Sources of Stress

family walking and wearing face masks

Young Children

  • Tension at home
  • Changes at home
  • School
  • Friends
Group of teenagers wearing protective masks

Adolescence

  • Outside events or situations in the media
  • Academics
  • Friends/Peers
  • Romantic relationships
  • Pressure of substance use and alcohol
  • Irritability and anger: Children often express their feelings through behavior. Stressed-out kids and teens may be short-tempered or confrontational.
  • Changes in behavior: A young child who typically has a calm temperament is suddenly acting out. A very active teen suddenly isolating in his bedroom. These are all sudden changes that can be a sign that stress levels are high.
  • Trouble sleeping: A child or teen might complain of feeling exhausted or sleeping more than usual.

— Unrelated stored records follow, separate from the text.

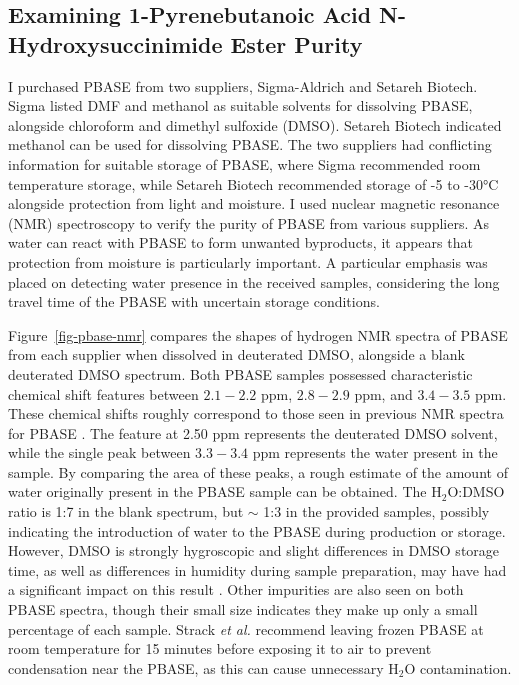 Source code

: \documentclass[
  a4paper,
]{scrbook}
\begin{document}
\hypertarget{sec-PBASE-purity}{%
\subsection{Examining 1-Pyrenebutanoic Acid N-Hydroxysuccinimide Ester
Purity}\label{sec-PBASE-purity}}

I purchased PBASE from two suppliers, Sigma-Aldrich and Setareh Biotech.
Sigma listed DMF and methanol as suitable solvents for dissolving PBASE,
alongside chloroform and dimethyl sulfoxide (DMSO). Setareh Biotech
indicated methanol can be used for dissolving PBASE. The two suppliers
had conflicting information for suitable storage of PBASE, where Sigma
recommended room temperature storage, while Setareh Biotech recommended
storage of -5 to -30°C alongside protection from light and moisture. I
used nuclear magnetic resonance (NMR) spectroscopy to verify the purity
of PBASE from various suppliers. As water can react with PBASE to form
unwanted byproducts, it appears that protection from moisture is
particularly important. A particular emphasis was placed on detecting
water presence in the received samples, considering the long travel time
of the PBASE with uncertain storage conditions.

Figure~\ref{fig-pbase-nmr} compares the shapes of hydrogen NMR spectra
of PBASE from each supplier when dissolved in deuterated DMSO, alongside
a blank deuterated DMSO spectrum. Both PBASE samples possessed
characteristic chemical shift features between \(2.1-2.2\) ppm,
\(2.8-2.9\) ppm, and \(3.4-3.5\) ppm. These chemical shifts roughly
correspond to those seen in previous NMR spectra for PBASE
\autocite{NMR2}. The feature at 2.50 ppm represents the deuterated DMSO
solvent, while the single peak between \(3.3-3.4\) ppm represents the
water present in the sample. By comparing the area of these peaks, a
rough estimate of the amount of water originally present in the PBASE
sample can be obtained. The H\(_{2}\)O:DMSO ratio is 1:7 in the blank
spectrum, but \(\sim\) 1:3 in the provided samples, possibly indicating
the introduction of water to the PBASE during production or storage.
However, DMSO is strongly hygroscopic and slight differences in DMSO
storage time, as well as differences in humidity during sample
preparation, may have had a significant impact on this result
\autocite{Lebel1962}. Other impurities are also seen on both PBASE
spectra, though their small size indicates they make up only a small
percentage of each sample. Strack \emph{et al.} \autocite{Strack2013}
recommend leaving frozen PBASE at room temperature for 15 minutes before
exposing it to air to prevent condensation near the PBASE, as this can
cause unnecessary H\(_2\)O contamination.
\end{document}
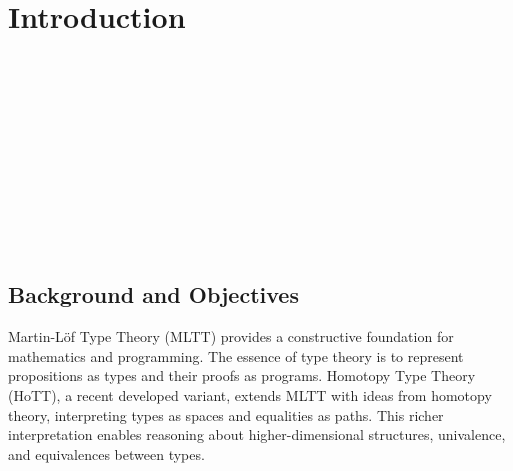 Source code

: \chapter{Introduction}

\begin{code}[hide]%
\>[0]\AgdaSymbol{\{-\#}\AgdaSpace{}%
\AgdaSpace{}%
\AgdaSpace{}%
\AgdaSpace{}%
\AgdaSymbol{\#-\}}\<%
\\
%
\\[\AgdaEmptyExtraSkip]%
\>[0]\AgdaSpace{}%
\AgdaSpace{}%
\<%
\\
\>[0]\AgdaSpace{}%
\AgdaSpace{}%
\<%
\\
\>[0]\AgdaSpace{}%
\AgdaSpace{}%
\<%
\\
\>[0]\AgdaSpace{}%
\AgdaSpace{}%
\<%
\\
\>[0]\AgdaSpace{}%
\AgdaSpace{}%
\<%
\\
\>[0]\AgdaSpace{}%
\AgdaSpace{}%
\AgdaSpace{}%
\AgdaSpace{}%
\AgdaSymbol{(}\AgdaSpace{}%
\AgdaSpace{}%
\AgdaSymbol{)}\<%
\\
\>[0]\AgdaSpace{}%
\AgdaSpace{}%
\<%
\\
%
\\[\AgdaEmptyExtraSkip]%
\>[0]\AgdaSpace{}%
\AgdaSpace{}%
\AgdaSymbol{:}\AgdaSpace{}%
\<%
\end{code}

\section{Background and Objectives}

Martin-Löf Type Theory (MLTT) provides a constructive foundation for mathematics and programming. The essence of type theory is to represent propositions as types and their proofs as programs. Homotopy Type Theory (HoTT), a recent developed variant, extends MLTT with ideas from homotopy theory, interpreting types as spaces and equalities as paths. This richer interpretation enables reasoning about higher-dimensional structures, univalence, and equivalences between types.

These are signs that the child or teen is experiencing sleep disruptions or simply getting less sleep than they require.
  • Neglecting responsibilities: If an adolescent suddenly drops the ball on responsibilities such as homework, chores, or more pleasurable activities such as events and outings, stress might be a factor.
  • Eating changes: Eating too much or too little can both be reactions to stress.
  • Getting sick more often: Stress can show up as physical symptoms. Children who feel increased stress often experience headaches or stomach aches and might make frequent trips to the school nurse’s office or pediatrician.
  • Sleep well. Sleep is essential for physical and emotional well-being. Experts recommend 9 to 12 hours of sleep a night for 6 to 12-year-old kids. Teens need 8 to 10 hours a night. Sleep needs to be a priority. Limit screen use at night and avoid keeping devices such as cellphone, tablet, and laptop in the bedroom.
  • Physical activity is an essential stress buster for people of all ages! The U.S. Department of Health and Human Services recommends at least 60 minutes a day of activity for children ages 6 to 17.
  • Talk it out. Talking about stressful situations with a trusted adult such as a parent, teacher, coach, or therapist can help kids and teens put things in perspective and problem solve.
  • Balance fun and quiet time. Just like adults, kids and teens need time to do what brings them joy. While some children can be balls of energy, others need more quiet time. Find a healthy balance.
  • Get outside. Spend time in nature! It is an effective way to relieve stress and improve overall well-being. Researchers have found that people who live in areas with more green space have less depression, anxiety and stress.
  • Write about it. Research has found that expressing yourself in writing can help reduce distress and improve your mood. Writing about positive feelings such as expressions of gratitude can ease symptoms of anxiety and depression.
  • Stay Flexible. Resilience involves maintaining a flexible attitude. Finding this balance in your life as you deal with stressful circumstances and traumatic events is key to building resilience.

Parents and other caregivers have an important role to play by role modeling and adopting their own healthy habits and helping children and teens find stress-managing strategies. Some ways parents can help:

  • Model healthy coping. Caregivers can talk with children about how they’ve dealt with their own stressful situations. Discussing appropriate personal problems and steps toward resolving and/or coping normalizes distress in life.
  • Let kids be problem-solvers. It’s natural to want to fix your child’s problems. Try not to solve every little problem with reasoning and logic. Instead, encourage them to process their feelings and work on coping skills to help manage the difficult time. Let your children try to solve their low-risk problems on their own. This will improve confidence!
  • Promote media literacy. Kids and teens spend a lot of time online, where they can run into questionable material, cyberbullying or other peer pressures. Parents can help by teaching their children good boundaries and ways to navigate digital pressures.
  • Combat negative thinking“I’m terrible at science.” … “I hate the way I look.”…   “I’ll never get the job!” Children and teens can easily fall into the habit of negative thinking. When children find themselves stuck on negative thoughts, don’t just refute the thought. Ask them to challenge the negative thought. What evidence do you have for that? If you had to make the argument for the opposite, what would that sound like? Learning to process these thoughts positively will help them develop resilience to stress.